Louis-Joseph Papineau, le républicain

 

Par Jonathan Livernois
Coauteur (avec Yvan Lamonde) de
Papineau. Erreur sur la personne,
Éditions du Boréal, 2012.

 

Papineau. Erreur sur la personne

Crédit : Éditions du Boréal 

Qu’est-ce qui différencie, dans le Bas-Canada d’après 1840, un tenant du républicanisme et un défenseur du concept britannique de gouvernement responsable? Au premier abord, on pourrait croire que la réponse à la question est technique et qu’elle n’intéresse que les spécialistes des sciences politiques et de l’histoire. Pourtant, s’attacher à l’écart entre ces deux revendications, toutes deux légitimes, permet de révéler une erreur historique qui s’est insinuée dans nos livres d’histoire. Une erreur qui empêche de prendre la pleine mesure du parcours de Louis-Joseph Papineau (1786-1871), l’homme politique le plus important du 19e siècle bas-canadien.

On peut définir ainsi le gouvernement responsable : « gouvernement dans lequel les ministres du Cabinet doivent jouir de la confiance de la Chambre des communes [au Québec, on parlera de l’Assemblée nationale] pour se maintenir au pouvoir. Si la Chambre lui retire cette confiance, il doit démissionner ou demander le déclenchement d’élections générales1 ». On peut illustrer ce concept par la situation politique actuelle au Québec : le Cabinet, dont les membres sont issus du parti – le Parti québécois – qui a obtenu le plus de voix le 4 septembre 2012, doit obtenir l’appui de la majorité des députés sans quoi il sera défait et devra démissionner. Cette forme de gouvernement a été adoptée de manière définitive au Canada-Uni en 1848. Pour plusieurs historiens, politiciens et commentateurs, ce fut là une victoire différée pour les Patriotes de 1837 et de 1838. Grâce à l’esprit de collaboration et de conciliation du Haut-Canadien Robert Baldwin et du Bas-Canadien Louis-Hippolyte LaFontaine, les Canadiens auraient finalement obtenu ce que Papineau et les Patriotes n’avaient pas réussi à gagner par la violence et la rébellion.
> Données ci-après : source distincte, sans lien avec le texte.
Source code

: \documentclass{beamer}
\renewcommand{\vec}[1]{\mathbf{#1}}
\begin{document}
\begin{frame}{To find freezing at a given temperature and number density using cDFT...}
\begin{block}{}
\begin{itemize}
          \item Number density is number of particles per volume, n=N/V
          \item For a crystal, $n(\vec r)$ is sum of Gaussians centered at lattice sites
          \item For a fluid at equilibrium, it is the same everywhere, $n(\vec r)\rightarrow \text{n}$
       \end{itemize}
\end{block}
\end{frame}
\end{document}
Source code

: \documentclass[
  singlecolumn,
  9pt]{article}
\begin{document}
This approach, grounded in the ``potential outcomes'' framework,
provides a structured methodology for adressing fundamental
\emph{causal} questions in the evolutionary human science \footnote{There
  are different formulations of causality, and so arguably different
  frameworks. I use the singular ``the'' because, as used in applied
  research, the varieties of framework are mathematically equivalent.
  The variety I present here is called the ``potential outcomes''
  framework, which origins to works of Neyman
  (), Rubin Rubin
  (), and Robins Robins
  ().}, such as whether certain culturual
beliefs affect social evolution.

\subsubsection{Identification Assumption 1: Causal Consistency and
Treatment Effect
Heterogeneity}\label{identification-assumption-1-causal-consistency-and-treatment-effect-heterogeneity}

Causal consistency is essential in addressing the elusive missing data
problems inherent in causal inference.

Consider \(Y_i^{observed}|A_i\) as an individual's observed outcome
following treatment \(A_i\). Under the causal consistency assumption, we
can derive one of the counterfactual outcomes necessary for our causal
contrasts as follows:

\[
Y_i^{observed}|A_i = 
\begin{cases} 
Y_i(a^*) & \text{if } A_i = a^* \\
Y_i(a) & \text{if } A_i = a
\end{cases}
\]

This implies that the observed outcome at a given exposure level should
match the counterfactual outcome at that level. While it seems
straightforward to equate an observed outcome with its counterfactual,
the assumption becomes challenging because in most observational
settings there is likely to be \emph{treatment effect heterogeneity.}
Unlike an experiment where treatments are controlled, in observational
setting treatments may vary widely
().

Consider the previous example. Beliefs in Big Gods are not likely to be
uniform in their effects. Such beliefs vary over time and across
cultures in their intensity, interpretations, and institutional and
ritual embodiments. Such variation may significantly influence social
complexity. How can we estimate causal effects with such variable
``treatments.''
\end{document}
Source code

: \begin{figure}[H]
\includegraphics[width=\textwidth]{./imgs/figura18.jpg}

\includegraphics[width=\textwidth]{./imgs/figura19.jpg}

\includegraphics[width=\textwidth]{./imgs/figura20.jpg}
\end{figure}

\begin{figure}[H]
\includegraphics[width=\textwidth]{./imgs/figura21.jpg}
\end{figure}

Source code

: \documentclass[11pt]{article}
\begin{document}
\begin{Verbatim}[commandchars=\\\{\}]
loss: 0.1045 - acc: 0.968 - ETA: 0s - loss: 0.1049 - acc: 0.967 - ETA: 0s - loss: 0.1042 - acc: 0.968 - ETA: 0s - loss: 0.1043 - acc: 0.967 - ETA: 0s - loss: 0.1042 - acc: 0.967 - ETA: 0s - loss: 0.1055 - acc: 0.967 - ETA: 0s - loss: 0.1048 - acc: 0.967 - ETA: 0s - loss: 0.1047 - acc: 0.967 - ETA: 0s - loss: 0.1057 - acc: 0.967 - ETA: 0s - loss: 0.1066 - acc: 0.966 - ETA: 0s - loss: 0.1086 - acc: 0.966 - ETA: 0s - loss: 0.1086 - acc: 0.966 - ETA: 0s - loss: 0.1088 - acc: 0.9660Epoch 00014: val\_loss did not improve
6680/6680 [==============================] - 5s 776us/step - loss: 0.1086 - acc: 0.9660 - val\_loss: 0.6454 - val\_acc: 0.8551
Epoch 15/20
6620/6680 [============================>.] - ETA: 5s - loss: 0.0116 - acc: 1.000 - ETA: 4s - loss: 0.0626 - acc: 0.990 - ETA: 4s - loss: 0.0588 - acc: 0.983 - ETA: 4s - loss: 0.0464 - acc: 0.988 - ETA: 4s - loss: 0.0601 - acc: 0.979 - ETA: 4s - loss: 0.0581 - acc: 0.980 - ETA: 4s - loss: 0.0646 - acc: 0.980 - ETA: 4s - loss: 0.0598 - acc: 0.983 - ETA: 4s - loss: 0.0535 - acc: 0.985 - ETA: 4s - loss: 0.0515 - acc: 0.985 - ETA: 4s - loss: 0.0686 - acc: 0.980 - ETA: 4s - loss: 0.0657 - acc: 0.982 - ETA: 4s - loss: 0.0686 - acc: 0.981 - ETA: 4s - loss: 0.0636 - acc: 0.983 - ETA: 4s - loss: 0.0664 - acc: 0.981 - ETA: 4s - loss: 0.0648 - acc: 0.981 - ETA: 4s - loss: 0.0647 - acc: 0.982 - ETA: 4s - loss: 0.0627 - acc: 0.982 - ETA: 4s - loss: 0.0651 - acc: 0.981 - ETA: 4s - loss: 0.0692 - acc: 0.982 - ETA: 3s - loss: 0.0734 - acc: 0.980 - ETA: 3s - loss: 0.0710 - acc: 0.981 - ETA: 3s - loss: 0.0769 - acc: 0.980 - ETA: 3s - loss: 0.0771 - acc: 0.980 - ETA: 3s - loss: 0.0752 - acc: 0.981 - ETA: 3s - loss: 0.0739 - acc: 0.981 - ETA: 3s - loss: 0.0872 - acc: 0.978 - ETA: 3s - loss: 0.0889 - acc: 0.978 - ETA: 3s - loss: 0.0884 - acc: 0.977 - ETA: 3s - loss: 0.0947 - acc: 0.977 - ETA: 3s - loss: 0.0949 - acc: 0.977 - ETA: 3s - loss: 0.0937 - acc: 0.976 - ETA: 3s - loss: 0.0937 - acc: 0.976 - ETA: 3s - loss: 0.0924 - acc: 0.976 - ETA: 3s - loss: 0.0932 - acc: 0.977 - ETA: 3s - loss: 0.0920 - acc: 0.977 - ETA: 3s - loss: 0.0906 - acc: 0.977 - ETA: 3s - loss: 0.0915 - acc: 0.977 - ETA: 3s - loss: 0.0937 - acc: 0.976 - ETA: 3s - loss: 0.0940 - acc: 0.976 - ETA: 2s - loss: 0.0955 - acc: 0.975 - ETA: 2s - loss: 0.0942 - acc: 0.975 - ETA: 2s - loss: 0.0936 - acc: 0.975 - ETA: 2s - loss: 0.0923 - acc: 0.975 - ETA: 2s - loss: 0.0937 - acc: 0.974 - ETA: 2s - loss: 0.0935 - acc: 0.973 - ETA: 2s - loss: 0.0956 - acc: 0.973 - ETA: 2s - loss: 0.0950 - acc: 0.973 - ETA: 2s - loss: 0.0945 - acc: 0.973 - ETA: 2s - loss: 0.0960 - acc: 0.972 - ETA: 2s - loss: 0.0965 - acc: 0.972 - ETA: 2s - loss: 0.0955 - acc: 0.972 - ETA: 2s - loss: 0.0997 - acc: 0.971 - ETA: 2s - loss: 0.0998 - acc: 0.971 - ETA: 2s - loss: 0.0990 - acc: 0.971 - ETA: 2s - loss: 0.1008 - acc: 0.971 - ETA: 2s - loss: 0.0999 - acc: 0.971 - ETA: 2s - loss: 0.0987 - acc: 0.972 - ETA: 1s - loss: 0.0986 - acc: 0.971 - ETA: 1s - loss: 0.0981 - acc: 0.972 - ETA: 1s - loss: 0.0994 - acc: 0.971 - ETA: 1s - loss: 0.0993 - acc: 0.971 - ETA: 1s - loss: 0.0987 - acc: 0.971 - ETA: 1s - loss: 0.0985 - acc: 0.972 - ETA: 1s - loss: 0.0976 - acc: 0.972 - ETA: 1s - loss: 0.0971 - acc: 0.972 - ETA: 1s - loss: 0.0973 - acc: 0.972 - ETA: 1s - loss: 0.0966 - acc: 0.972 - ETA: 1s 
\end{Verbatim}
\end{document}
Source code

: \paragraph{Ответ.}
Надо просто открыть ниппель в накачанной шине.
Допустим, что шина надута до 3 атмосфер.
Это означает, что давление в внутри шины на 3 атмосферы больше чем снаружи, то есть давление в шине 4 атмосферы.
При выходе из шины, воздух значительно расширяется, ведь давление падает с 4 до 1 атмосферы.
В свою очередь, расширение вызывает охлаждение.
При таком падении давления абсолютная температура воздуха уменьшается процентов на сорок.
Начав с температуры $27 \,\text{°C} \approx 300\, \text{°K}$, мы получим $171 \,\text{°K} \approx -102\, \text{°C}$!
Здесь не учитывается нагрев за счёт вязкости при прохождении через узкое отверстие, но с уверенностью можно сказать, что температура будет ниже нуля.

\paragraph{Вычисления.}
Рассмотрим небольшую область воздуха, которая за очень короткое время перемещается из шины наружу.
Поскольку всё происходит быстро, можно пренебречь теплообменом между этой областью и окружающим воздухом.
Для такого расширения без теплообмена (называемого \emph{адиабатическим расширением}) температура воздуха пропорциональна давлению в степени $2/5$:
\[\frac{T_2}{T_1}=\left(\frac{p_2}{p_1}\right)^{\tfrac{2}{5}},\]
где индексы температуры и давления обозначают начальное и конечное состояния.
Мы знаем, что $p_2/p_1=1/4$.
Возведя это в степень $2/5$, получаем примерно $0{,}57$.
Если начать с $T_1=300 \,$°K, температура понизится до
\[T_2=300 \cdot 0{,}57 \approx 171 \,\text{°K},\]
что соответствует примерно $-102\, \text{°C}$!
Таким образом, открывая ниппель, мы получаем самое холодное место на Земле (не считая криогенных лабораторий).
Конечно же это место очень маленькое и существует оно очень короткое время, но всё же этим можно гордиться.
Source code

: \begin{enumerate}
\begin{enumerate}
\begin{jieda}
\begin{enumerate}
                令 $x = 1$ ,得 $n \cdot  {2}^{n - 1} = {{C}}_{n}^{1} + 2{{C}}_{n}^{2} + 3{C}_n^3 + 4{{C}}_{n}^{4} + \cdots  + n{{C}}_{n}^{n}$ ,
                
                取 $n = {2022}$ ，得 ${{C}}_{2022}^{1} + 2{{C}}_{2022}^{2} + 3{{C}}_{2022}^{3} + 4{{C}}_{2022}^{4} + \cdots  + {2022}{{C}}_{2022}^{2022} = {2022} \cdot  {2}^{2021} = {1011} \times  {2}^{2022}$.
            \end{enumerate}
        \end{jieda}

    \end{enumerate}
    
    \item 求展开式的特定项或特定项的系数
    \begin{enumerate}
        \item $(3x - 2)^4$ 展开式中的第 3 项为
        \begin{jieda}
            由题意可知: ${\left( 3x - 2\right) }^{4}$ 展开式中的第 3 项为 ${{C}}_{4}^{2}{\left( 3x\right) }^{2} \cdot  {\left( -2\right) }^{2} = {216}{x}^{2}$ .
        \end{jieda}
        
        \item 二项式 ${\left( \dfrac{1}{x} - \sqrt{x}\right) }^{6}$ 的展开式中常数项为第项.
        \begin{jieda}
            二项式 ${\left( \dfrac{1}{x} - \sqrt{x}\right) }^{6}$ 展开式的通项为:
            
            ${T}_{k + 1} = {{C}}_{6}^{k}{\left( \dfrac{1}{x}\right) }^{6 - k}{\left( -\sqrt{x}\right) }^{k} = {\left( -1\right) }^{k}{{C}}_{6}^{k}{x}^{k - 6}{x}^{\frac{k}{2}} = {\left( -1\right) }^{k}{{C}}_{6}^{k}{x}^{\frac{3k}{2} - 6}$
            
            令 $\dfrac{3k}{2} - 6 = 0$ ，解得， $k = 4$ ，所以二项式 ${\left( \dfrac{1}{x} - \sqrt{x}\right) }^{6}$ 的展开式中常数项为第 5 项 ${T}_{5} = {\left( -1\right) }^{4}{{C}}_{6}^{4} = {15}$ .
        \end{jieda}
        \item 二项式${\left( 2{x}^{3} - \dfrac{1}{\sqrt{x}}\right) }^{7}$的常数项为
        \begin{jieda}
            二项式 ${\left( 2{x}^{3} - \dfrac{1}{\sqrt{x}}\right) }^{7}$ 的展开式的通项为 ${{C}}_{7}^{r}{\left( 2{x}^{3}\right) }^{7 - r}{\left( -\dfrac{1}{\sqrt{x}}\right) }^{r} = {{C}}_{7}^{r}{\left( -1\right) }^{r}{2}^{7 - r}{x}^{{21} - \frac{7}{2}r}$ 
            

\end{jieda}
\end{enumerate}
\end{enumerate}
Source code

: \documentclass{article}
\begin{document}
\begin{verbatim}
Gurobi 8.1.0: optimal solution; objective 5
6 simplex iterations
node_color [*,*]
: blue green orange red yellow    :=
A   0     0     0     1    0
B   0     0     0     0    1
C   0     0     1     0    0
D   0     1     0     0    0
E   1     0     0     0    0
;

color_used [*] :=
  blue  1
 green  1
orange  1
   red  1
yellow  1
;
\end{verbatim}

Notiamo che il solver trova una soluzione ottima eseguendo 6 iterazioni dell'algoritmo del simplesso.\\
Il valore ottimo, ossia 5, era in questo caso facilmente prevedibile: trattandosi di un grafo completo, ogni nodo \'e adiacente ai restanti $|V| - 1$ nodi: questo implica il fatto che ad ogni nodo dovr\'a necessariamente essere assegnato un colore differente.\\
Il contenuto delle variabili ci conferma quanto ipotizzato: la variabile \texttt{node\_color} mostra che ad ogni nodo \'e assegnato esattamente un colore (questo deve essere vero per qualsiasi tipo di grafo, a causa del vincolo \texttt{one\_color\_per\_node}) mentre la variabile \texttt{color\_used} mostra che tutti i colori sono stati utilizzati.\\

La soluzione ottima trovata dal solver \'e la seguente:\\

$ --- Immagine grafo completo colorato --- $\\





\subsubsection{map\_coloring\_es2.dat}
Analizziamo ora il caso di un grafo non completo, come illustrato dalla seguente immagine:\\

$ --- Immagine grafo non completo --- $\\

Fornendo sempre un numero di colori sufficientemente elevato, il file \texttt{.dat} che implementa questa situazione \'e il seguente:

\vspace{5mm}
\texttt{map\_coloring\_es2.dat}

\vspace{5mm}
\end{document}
Cette impression d’achèvement – de 1837 à 1848, la boucle serait bouclée – est fausse. Pendant la décennie 1830, les Patriotes et Papineau ne cherchèrent pas à obtenir le gouvernement responsable. Ils souhaitaient bien plutôt que le Conseil législatif (semblable à l’actuel Sénat), lequel bloquait systématiquement les initiatives de l’Assemblée, devienne électif. Plus encore, Louis-Joseph Papineau dénonça avec véhémence le gouvernement responsable tout au long de la décennie 1840, y voyant une trahison des idées républicaines, seules capables d’assurer la souveraineté du peuple : « Je suis bien persuadé que c’est dans un esprit faux et de supercherie que l’Angleterre a dit qu’elle donnait un gouvernement responsable, avec la distinction que ce ne pouvait pas être dans une colonie celui d’une métropole. Qu’est-ce donc qu’un gouvernement responsable qui ne l’est pas toujours, qui ne l’est pas souvent2 ? » On comprendra ici que l’enjeu principal, pour Papineau, est la rupture du lien colonial. Tant qu’il y aura un gouverneur et que les décisions seront prises par le Colonial Office de Londres, le gouvernement ne sera pas responsable et le peuple ne sera pas souverain. En ce sens, les institutions républicaines des États-Unis inspirent Papineau, qui adhère dès 1849 à l’idée d’annexion à l’Union américaine. L’homme envisagera même, quelques années plus tard, la création d’une fédération continentale qui unirait tous les pays d’Amérique. Ces prises de position, longtemps inédites parce qu’énoncées privément, ont été révélées grâce au travail pionnier de trois citoyens – Georges Aubin, Renée Blanchet et François Labonté – qui ont colligé et publié la correspondance complète de Louis-Joseph Papineau. Voilà un engagement civique exemplaire. C’est grâce à leur travail qu’Yvan Lamonde et moi-même avons pu écrire Papineau. Erreur sur la personne (Éditions du Boréal, 2012), essai dans lequel nous revenons notamment sur la fortune mémorielle de l’homme politique.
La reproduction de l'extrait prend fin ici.